#Dementiaville 14
Some relatives ponder whether it is painful for a loved one to have dementia. Are those afflicted ‘content’ in their confusion and loss of memory, since they don’t remember things anyhow?
Last week I saw a show where a serial killer inflicted pain by stripping pieces of skin from his victims’ bodies, so that the skin cannot regenerate. Eventually, the body ‘forgets’ how to fight infection, and one dies.
This to me is a metaphor for the process of forgetting through dementia. As the brain’s connections strip away, the person ‘forgets’ how to create thoughts, sentences, and even actions.
I believe there is pain in the cutting off of levels of communication. That’s how I imagine my mother feels pain when she tries to create a thought, having been stripped away of the tools to do so. Instead, she steals comfort in movement, in song, or designing a ‘still life’ with her half-eaten dinner–food piles and neatly placed cutlery. If one tries to speak with her, asking a slightly profound question or any type of question requiring some thought or recollection, she grows defensive through dismissal, frustration, or impatience.
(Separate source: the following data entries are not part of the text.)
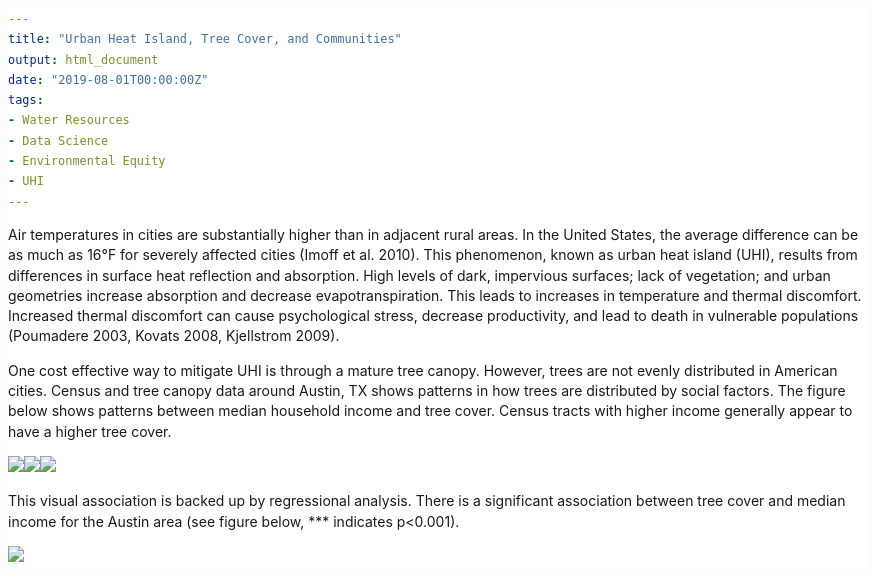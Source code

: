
 ```yaml
---
title: "Urban Heat Island, Tree Cover, and Communities"
output: html_document
date: "2019-08-01T00:00:00Z"
tags:
- Water Resources
- Data Science
- Environmental Equity
- UHI
---
```


















Air temperatures in cities are substantially higher than in adjacent rural areas. In the United States, the average difference can be as much as 16°F for severely affected cities (Imoff et al. 2010). This phenomenon, known as urban heat island (UHI), results from differences in surface heat reflection and absorption. High levels of dark, impervious surfaces; lack of vegetation; and urban geometries increase absorption and decrease evapotranspiration. This leads to increases in temperature and thermal discomfort. Increased thermal discomfort can cause psychological stress, decrease productivity, and lead to death in vulnerable populations (Poumadere 2003, Kovats 2008, Kjellstrom 2009).

One cost effective way to mitigate UHI is through a mature tree canopy. However, trees are not evenly distributed in American cities. Census and tree canopy data around Austin, TX shows patterns in how trees are distributed by social factors. The figure below shows patterns between median household income and tree cover. Census tracts with higher income generally appear to have a higher tree cover. 





<img src="{{< blogdown/postref >}}index_files/figure-html/unnamed-chunk-7-1.png" width="672" /><img src="{{< blogdown/postref >}}index_files/figure-html/unnamed-chunk-7-2.png" width="672" /><img src="{{< blogdown/postref >}}index_files/figure-html/unnamed-chunk-7-3.png" width="672" />

This visual association is backed up by regressional analysis. There is a significant association between tree cover and median income for the Austin area (see figure below, *** indicates p<0.001).  






<img src="{{< blogdown/postref >}}index_files/figure-html/unnamed-chunk-11-1.png" width="672" />








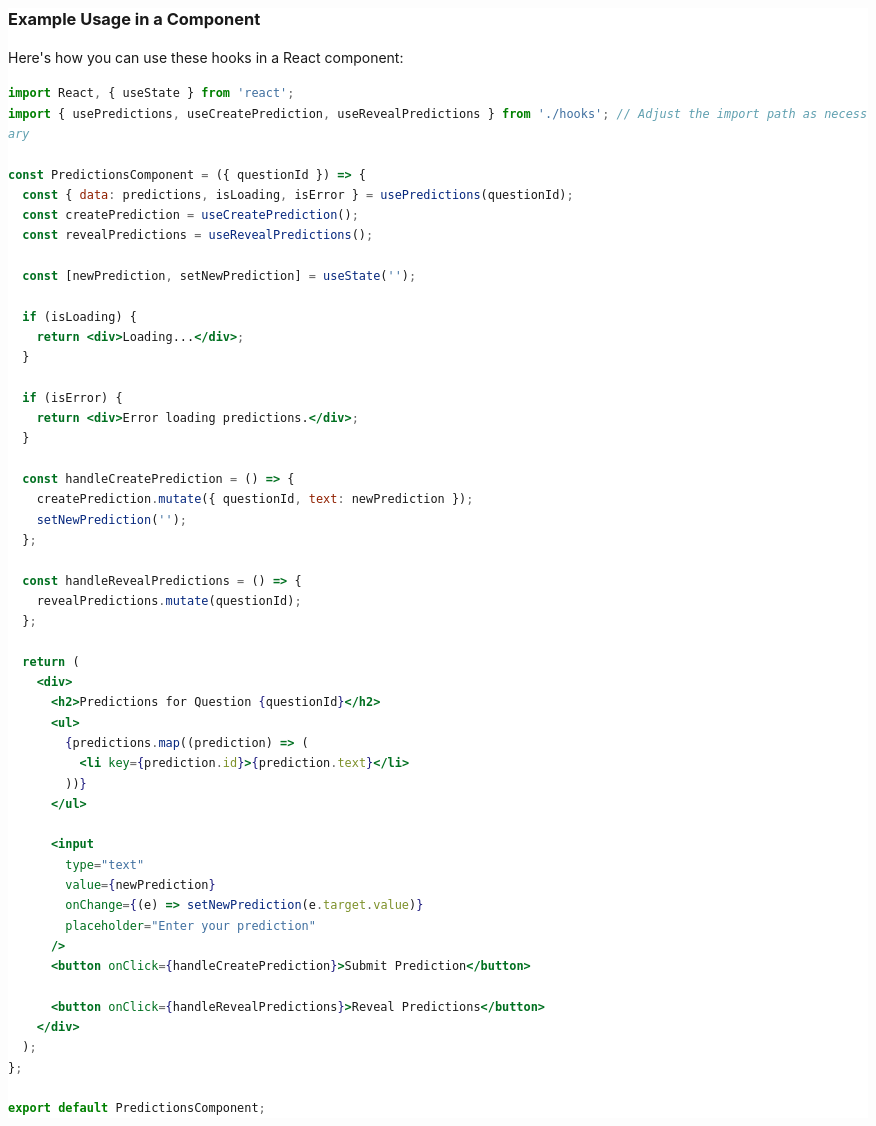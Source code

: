 ### Example Usage in a Component

Here's how you can use these hooks in a React component:

```jsx
import React, { useState } from 'react';
import { usePredictions, useCreatePrediction, useRevealPredictions } from './hooks'; // Adjust the import path as necessary

const PredictionsComponent = ({ questionId }) => {
  const { data: predictions, isLoading, isError } = usePredictions(questionId);
  const createPrediction = useCreatePrediction();
  const revealPredictions = useRevealPredictions();

  const [newPrediction, setNewPrediction] = useState('');

  if (isLoading) {
    return <div>Loading...</div>;
  }

  if (isError) {
    return <div>Error loading predictions.</div>;
  }

  const handleCreatePrediction = () => {
    createPrediction.mutate({ questionId, text: newPrediction });
    setNewPrediction('');
  };

  const handleRevealPredictions = () => {
    revealPredictions.mutate(questionId);
  };

  return (
    <div>
      <h2>Predictions for Question {questionId}</h2>
      <ul>
        {predictions.map((prediction) => (
          <li key={prediction.id}>{prediction.text}</li>
        ))}
      </ul>

      <input
        type="text"
        value={newPrediction}
        onChange={(e) => setNewPrediction(e.target.value)}
        placeholder="Enter your prediction"
      />
      <button onClick={handleCreatePrediction}>Submit Prediction</button>

      <button onClick={handleRevealPredictions}>Reveal Predictions</button>
    </div>
  );
};

export default PredictionsComponent;
```
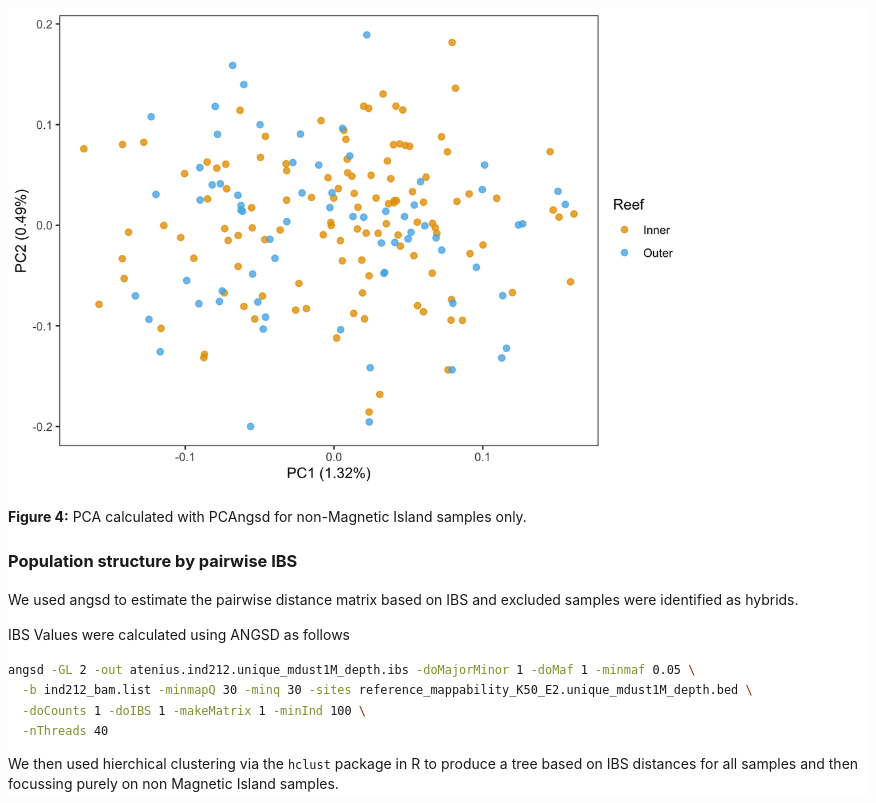 <img src="04.population_structure_files/figure-gfm/unnamed-chunk-4-1.png" width="672" />

**Figure 4:** PCA calculated with PCAngsd for non-Magnetic Island
samples only.

### Population structure by pairwise IBS

We used angsd to estimate the pairwise distance matrix based on IBS and
excluded samples were identified as hybrids.

IBS Values were calculated using ANGSD as follows

``` bash
angsd -GL 2 -out atenius.ind212.unique_mdust1M_depth.ibs -doMajorMinor 1 -doMaf 1 -minmaf 0.05 \
  -b ind212_bam.list -minmapQ 30 -minq 30 -sites reference_mappability_K50_E2.unique_mdust1M_depth.bed \
  -doCounts 1 -doIBS 1 -makeMatrix 1 -minInd 100 \
  -nThreads 40
```

We then used hierchical clustering via the `hclust` package in R to
produce a tree based on IBS distances for all samples and then focussing
purely on non Magnetic Island samples.
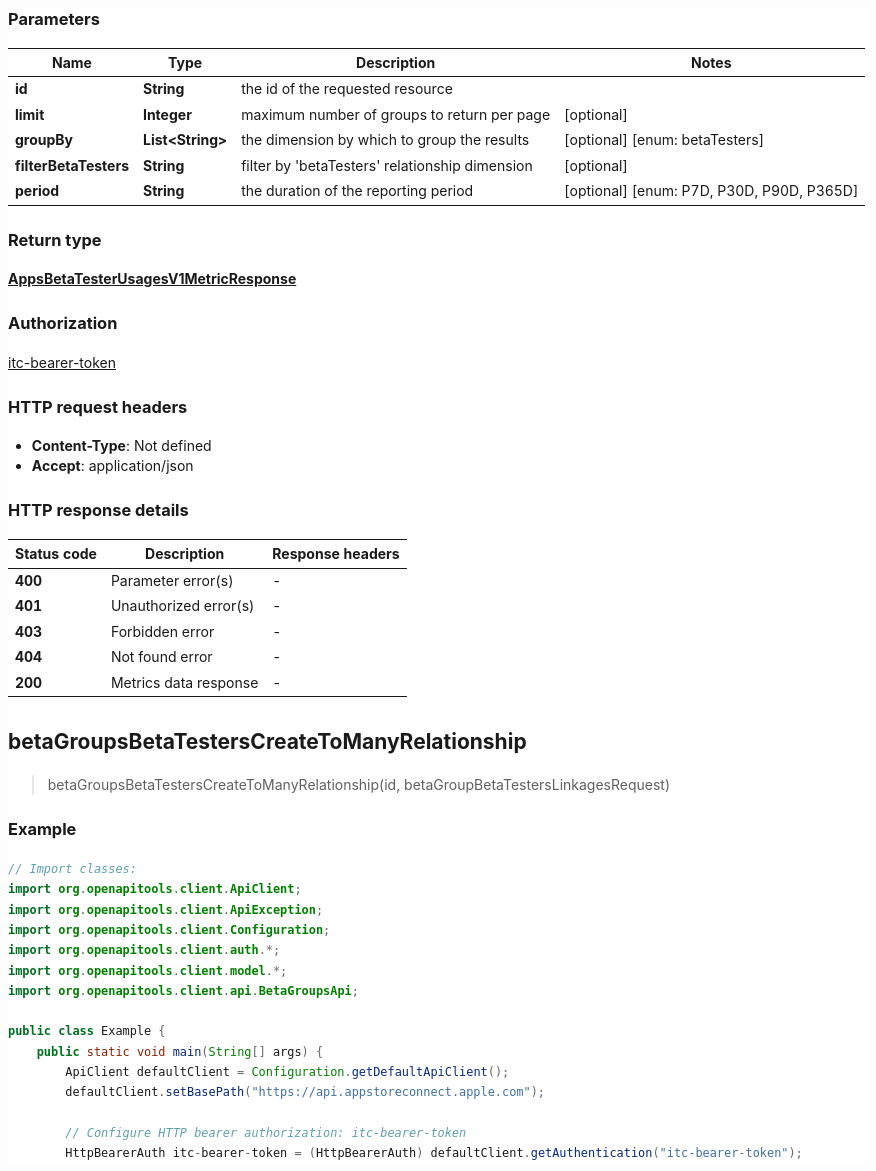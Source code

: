 ### Parameters


| Name | Type | Description  | Notes |
|------------- | ------------- | ------------- | -------------|
| **id** | **String**| the id of the requested resource | |
| **limit** | **Integer**| maximum number of groups to return per page | [optional] |
| **groupBy** | **List&lt;String&gt;**| the dimension by which to group the results | [optional] [enum: betaTesters] |
| **filterBetaTesters** | **String**| filter by &#39;betaTesters&#39; relationship dimension | [optional] |
| **period** | **String**| the duration of the reporting period | [optional] [enum: P7D, P30D, P90D, P365D] |

### Return type

[**AppsBetaTesterUsagesV1MetricResponse**](AppsBetaTesterUsagesV1MetricResponse.md)

### Authorization

[itc-bearer-token](../README.md#itc-bearer-token)

### HTTP request headers

- **Content-Type**: Not defined
- **Accept**: application/json

### HTTP response details
| Status code | Description | Response headers |
|-------------|-------------|------------------|
| **400** | Parameter error(s) |  -  |
| **401** | Unauthorized error(s) |  -  |
| **403** | Forbidden error |  -  |
| **404** | Not found error |  -  |
| **200** | Metrics data response |  -  |


## betaGroupsBetaTestersCreateToManyRelationship

> betaGroupsBetaTestersCreateToManyRelationship(id, betaGroupBetaTestersLinkagesRequest)



### Example

```java
// Import classes:
import org.openapitools.client.ApiClient;
import org.openapitools.client.ApiException;
import org.openapitools.client.Configuration;
import org.openapitools.client.auth.*;
import org.openapitools.client.model.*;
import org.openapitools.client.api.BetaGroupsApi;

public class Example {
    public static void main(String[] args) {
        ApiClient defaultClient = Configuration.getDefaultApiClient();
        defaultClient.setBasePath("https://api.appstoreconnect.apple.com");
        
        // Configure HTTP bearer authorization: itc-bearer-token
        HttpBearerAuth itc-bearer-token = (HttpBearerAuth) defaultClient.getAuthentication("itc-bearer-token");
```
She plays with her hands. She does movements to distract herself from the pain of the struggle going on in her head to speak normally, think normally.
I saw Mom each of five days in the Elizabeth residence, an assisted living home in south Wisconsin. We had a couple of good walks. But on the third day of my visit, Good Friday, she had a fit in front of me when I brought her back to her room after a short car ride around the neighborhood. ‘I need to get out of here,” she said of her room. “I need to go home now! I never thought you’d do this to me.’ She shook her fists in the air and branded me with the “F” word. She refused to take off her coat or to sit, or to take in the heavenly scent of the new Easter lily. Her eyes fixated on mine, looking for a home in them. Looking to me to magically provide confirmation of something that exists somewhere in her head, a stylized collage of past places factored together through unreliable synapses of thought. Does she mean the house with yellow siding where I grew up? Or the condo with the swimming pool from which she just moved last month? Or, is it another house, a cottage in the British countryside where she was sent as a child during the war? Or does she mean my current home, 900 miles away in New York?
That is when I detach. It doesn’t matter what I say or what questions I ask, because none of it is lighting up the communication switchboard. She herself cannot articulate “home” anymore, and yet wants to be there, as we all do.
I glance upward at the institutional whiteness. Sometimes I imagine God is a stain on the ceiling, watching the theater of human frailty below.